> _Task brief_:
Count every line in the entries below that contains the word "caractère", and give only that number.

[Dataset entries]
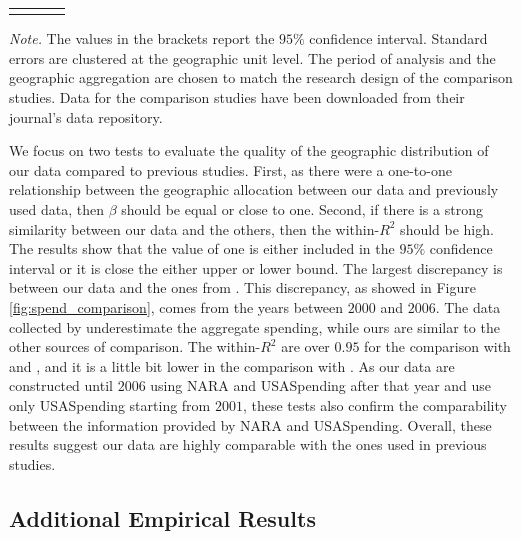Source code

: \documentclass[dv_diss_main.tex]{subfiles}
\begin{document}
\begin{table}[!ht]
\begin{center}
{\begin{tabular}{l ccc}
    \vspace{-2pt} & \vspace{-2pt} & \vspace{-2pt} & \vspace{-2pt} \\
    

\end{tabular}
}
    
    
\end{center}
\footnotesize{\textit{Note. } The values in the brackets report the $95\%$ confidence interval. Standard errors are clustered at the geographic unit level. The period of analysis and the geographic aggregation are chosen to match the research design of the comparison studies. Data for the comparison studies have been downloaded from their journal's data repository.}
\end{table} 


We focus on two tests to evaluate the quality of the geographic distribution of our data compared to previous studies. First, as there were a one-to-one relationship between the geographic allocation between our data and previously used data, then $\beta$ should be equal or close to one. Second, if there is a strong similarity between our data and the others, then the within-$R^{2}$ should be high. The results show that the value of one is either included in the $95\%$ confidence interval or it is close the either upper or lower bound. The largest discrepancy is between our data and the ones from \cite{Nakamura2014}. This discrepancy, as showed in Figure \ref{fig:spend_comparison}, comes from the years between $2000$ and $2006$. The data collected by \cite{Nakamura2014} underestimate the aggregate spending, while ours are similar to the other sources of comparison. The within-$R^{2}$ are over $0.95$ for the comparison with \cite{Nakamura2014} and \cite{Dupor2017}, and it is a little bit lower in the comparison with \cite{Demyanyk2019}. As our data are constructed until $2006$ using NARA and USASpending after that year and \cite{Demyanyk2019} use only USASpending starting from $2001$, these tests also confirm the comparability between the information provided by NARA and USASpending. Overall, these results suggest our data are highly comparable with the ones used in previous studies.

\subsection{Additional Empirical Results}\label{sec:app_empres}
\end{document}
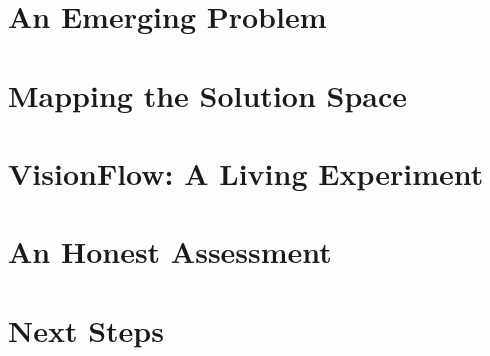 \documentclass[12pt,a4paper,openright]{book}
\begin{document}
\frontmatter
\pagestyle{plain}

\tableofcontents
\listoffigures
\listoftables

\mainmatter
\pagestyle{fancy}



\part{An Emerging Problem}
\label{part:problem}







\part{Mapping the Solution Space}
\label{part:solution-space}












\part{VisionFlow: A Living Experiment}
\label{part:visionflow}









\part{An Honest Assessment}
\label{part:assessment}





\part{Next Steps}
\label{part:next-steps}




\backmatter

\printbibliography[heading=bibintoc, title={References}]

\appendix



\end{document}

...

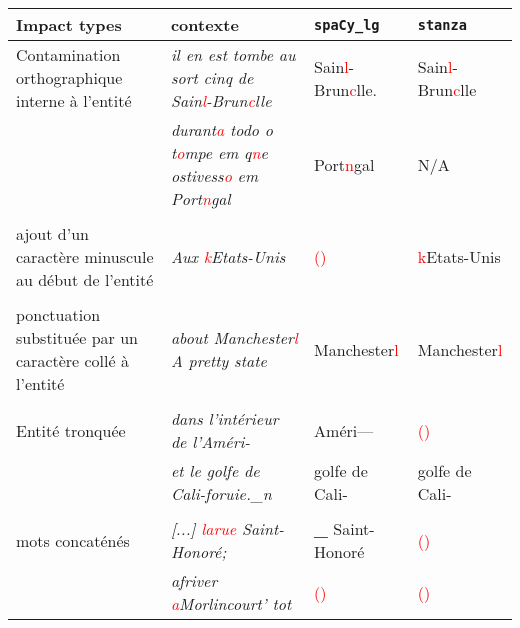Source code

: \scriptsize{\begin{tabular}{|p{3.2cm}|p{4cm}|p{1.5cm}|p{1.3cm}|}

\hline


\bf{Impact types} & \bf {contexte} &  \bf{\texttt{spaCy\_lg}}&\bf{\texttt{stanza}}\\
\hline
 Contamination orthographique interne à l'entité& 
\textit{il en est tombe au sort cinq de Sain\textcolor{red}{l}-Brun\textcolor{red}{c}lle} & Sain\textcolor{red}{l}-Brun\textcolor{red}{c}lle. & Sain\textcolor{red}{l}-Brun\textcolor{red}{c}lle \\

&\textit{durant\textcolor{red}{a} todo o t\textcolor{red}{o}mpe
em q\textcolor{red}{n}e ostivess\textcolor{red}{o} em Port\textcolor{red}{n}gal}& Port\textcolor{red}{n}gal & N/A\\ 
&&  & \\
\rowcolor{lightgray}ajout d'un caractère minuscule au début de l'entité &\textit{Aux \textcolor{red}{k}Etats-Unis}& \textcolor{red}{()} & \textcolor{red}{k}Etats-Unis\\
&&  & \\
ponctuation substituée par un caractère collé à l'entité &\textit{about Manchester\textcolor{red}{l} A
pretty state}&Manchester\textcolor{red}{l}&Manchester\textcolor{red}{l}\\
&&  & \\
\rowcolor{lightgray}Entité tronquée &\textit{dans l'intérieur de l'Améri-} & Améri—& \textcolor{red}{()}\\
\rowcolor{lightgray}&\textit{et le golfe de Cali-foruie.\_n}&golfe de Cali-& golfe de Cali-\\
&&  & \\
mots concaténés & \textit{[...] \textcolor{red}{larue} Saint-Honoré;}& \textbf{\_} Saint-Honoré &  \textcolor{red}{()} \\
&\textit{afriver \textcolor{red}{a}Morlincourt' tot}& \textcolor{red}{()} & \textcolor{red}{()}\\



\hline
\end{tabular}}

* * *

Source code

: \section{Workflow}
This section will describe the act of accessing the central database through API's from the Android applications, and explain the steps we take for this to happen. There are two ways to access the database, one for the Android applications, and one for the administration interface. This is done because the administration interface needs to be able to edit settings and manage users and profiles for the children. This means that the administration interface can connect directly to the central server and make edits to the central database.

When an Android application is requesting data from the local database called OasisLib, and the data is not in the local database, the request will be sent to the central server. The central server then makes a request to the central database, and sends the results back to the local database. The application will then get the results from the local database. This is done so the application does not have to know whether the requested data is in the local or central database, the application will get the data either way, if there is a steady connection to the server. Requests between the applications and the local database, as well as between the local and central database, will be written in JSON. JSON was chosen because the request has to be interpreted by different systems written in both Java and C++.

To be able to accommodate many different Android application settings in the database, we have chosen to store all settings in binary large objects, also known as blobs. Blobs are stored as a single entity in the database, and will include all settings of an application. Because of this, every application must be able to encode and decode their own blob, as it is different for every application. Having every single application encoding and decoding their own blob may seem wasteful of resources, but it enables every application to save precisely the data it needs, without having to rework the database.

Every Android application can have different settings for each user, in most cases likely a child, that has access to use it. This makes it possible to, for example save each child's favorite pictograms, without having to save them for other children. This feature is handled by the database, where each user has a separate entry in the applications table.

> _Response to this task_:
2